We categorized pregnancy onset as before or after MDR/RR-TB treatment initiation. Among those pregnant after the MDR/RR-TB treatment initiation, we calculated duration on second-line anti-TB treatment as the time (in days) from the start of MDR/RR-TB treatment to the self-reported estimated date of pregnancy onset.

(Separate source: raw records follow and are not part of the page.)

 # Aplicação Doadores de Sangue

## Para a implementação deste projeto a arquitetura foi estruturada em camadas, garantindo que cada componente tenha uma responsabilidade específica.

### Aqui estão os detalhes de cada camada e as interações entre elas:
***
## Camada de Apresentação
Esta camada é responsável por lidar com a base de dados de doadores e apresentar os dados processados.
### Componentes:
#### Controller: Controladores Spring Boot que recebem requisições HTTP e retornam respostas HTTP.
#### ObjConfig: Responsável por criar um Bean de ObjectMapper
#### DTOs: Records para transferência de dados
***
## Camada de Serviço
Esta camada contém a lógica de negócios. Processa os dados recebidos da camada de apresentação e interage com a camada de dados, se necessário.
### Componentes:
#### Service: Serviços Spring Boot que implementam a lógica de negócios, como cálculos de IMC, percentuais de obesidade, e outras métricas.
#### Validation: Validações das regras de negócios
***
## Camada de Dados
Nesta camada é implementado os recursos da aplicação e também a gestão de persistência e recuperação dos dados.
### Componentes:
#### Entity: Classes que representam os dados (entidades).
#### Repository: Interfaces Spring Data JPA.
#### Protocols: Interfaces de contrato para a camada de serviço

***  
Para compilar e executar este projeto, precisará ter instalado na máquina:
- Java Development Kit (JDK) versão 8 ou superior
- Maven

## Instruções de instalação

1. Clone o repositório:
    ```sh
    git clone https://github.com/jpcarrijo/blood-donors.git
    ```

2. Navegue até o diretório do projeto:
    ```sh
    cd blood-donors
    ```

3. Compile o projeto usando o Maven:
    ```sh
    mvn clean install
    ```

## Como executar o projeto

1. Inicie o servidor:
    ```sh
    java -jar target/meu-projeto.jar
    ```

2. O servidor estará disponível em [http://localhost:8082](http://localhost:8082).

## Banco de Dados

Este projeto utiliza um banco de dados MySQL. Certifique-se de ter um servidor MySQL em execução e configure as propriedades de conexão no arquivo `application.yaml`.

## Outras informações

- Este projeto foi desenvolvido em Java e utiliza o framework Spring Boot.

We categorized participants’ HIV status and antiretroviral therapy (ART) status collected from medical records as (HIV-negative, HIV-positive), (on ART, not on ART, ART status unknown) respectively, and collected ART regimens for HIV-positive participants initiated on ART. Additionally, ART initiation was categorized as before or after MDR/RR-TB treatment initiation depending on the timing of ART initiation.
Maternal Adverse events
Adverse events during MDR/RR-TB treatment were determined from laboratory results, patient self-report or clinician documentation of adverse events on patient medical records. Loss of weight, dizziness, rash, nausea and ototoxicity and the severity grade were identified and classified as documented by the clinician. The severity of self-reported AEs was graded by clinicians using the Division of AIDS (DAIDS) adverse event’ categorization as mild (grade 1), moderate (grade 2), severe (grade 3), potentially life-threatening (grade 4), based on interference with usual functional, social, and self-care activities as detailed below .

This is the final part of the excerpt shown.